Different, Odd and Disturbing


Summary of the Story


Holden Caulfield is a teenager struggling in the mouth of madness; he is consciously and helplessly nearing a point of complete nervous breakdown. Expelled from yet another prep school due to a very bad performance he decides to spend a few days loitering around before returning back to his parent’s home. The events that make up those few days of his life, his thoughts and views about his past, the people in his life and in general everything around him form the story. The story is told solely in the point of view of the main character. It is a monologue which indirectly probes at the human state of mind, adolescence, adulthood and individual sanity.


About the Book


For an otherwise voracious reader, I spent too much time trying to finish this book once for all. At every attempt, something about the book repelled me from reading further. Reading it was seriously a torture, but I kept reading just for the heck of it. That too immediately after reading - the humorlessly different yet thought provoking ‘Catch 22’, I found this book totally soundless, dragging, dry and very, very irritating. The apparent emptiness that seemed to evolve from the book repelled me. I resisted the urge to throw the book away, in the hope of finding something worth while on the remaining chapters.


It is the first book that I have ever read which is completely written in slang. So, it is simply ridiculous to comment on the language. If the intention of the author had been to drive the ordinary nature of the main character through the use of slang, tendency to repeat certain words and use of noticeably limited range in vocabulary then, he has succeeded clearly.


About Holden


At the beginning, Holden monologue seemed erroneously replete with wrong opinions.
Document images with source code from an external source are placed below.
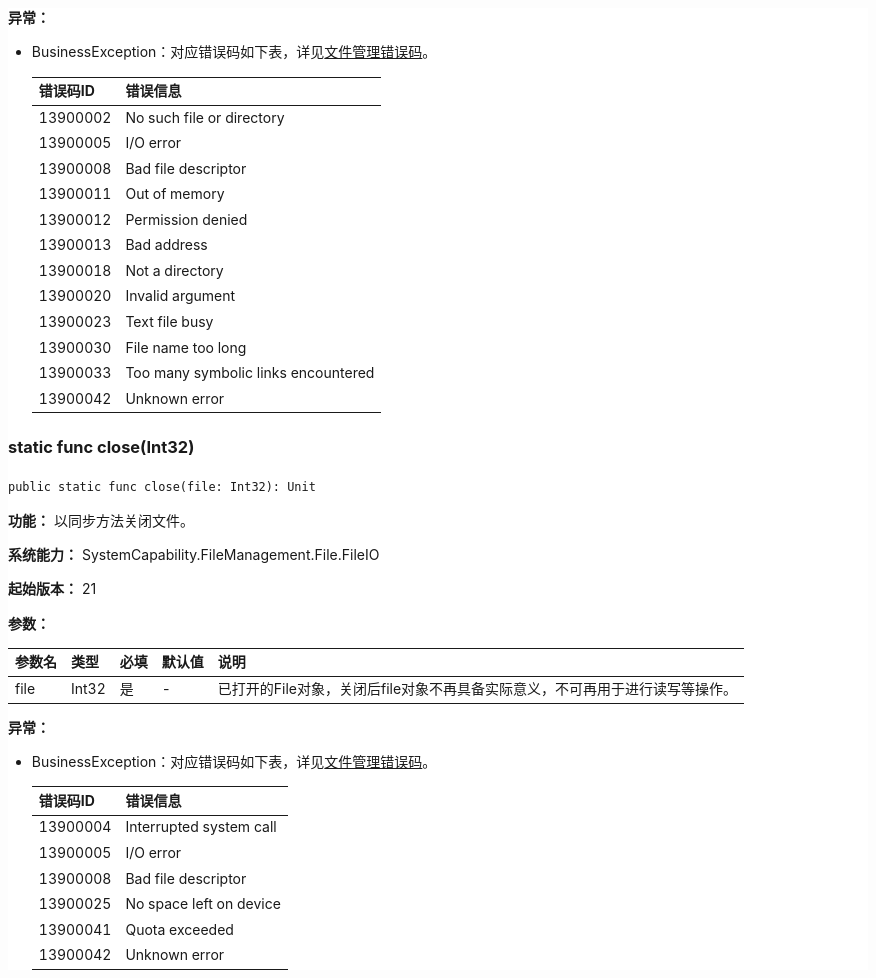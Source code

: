 **异常：**

- BusinessException：对应错误码如下表，详见[文件管理错误码](../../errorcodes/cj-errorcode-filemanagement.md)。

  | 错误码ID | 错误信息 |
  | :---- | :--- |
  | 13900002 | No such file or directory |
  | 13900005 | I/O error |
  | 13900008 | Bad file descriptor |
  | 13900011 | Out of memory |
  | 13900012 | Permission denied |
  | 13900013 | Bad address |
  | 13900018 | Not a directory |
  | 13900020 | Invalid argument |
  | 13900023 | Text file busy |
  | 13900030 | File name too long |
  | 13900033 | Too many symbolic links encountered |
  | 13900042 | Unknown error |

### static func close(Int32)

```cangjie
public static func close(file: Int32): Unit
```

**功能：** 以同步方法关闭文件。

**系统能力：** SystemCapability.FileManagement.File.FileIO

**起始版本：** 21

**参数：**

|参数名|类型|必填|默认值|说明|
|:---|:---|:---|:---|:---|
|file|Int32|是|-|已打开的File对象，关闭后file对象不再具备实际意义，不可再用于进行读写等操作。|

**异常：**

- BusinessException：对应错误码如下表，详见[文件管理错误码](../../errorcodes/cj-errorcode-filemanagement.md)。

  | 错误码ID | 错误信息 |
  | :---- | :--- |
  | 13900004 | Interrupted system call |
  | 13900005 | I/O error |
  | 13900008 | Bad file descriptor |
  | 13900025 | No space left on device |
  | 13900041 | Quota exceeded |
  | 13900042 | Unknown error |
It seemed to paint a faulty picture of a world, where everyone but Holden was a phony. Holden seemed to lack empathy. As he found no heart in others that needs to be appreciated and loved, as he trashed people around without mercy through his bitter comments. And he seemed like an overgrown selfish child who for his own well formed immature reasons refuses to take reality as it is. Though there were occasional hints of a tragic childhood, there seemed no justification to his depressive mood. Certainly not heroic, not the way the protagonist should be. And who has the time and patience to listen to such a bad loser’s dry, hopeless thoughts, memoirs and experiences.


After a little probing …


Isn’t Holden right? Most of us (particularly in MS) would have felt like Holden in some ways. That is exactly why we all end up lashing everything or everyone we perceive or even imagine as phony through a review. We write simple reviews made of words powerful enough to tear fame and glory to bits, change laurels to ridicule and what not. We all know the art of ripping apart something or someone to feel exhilarated. Do we lack empathy as much as Holden?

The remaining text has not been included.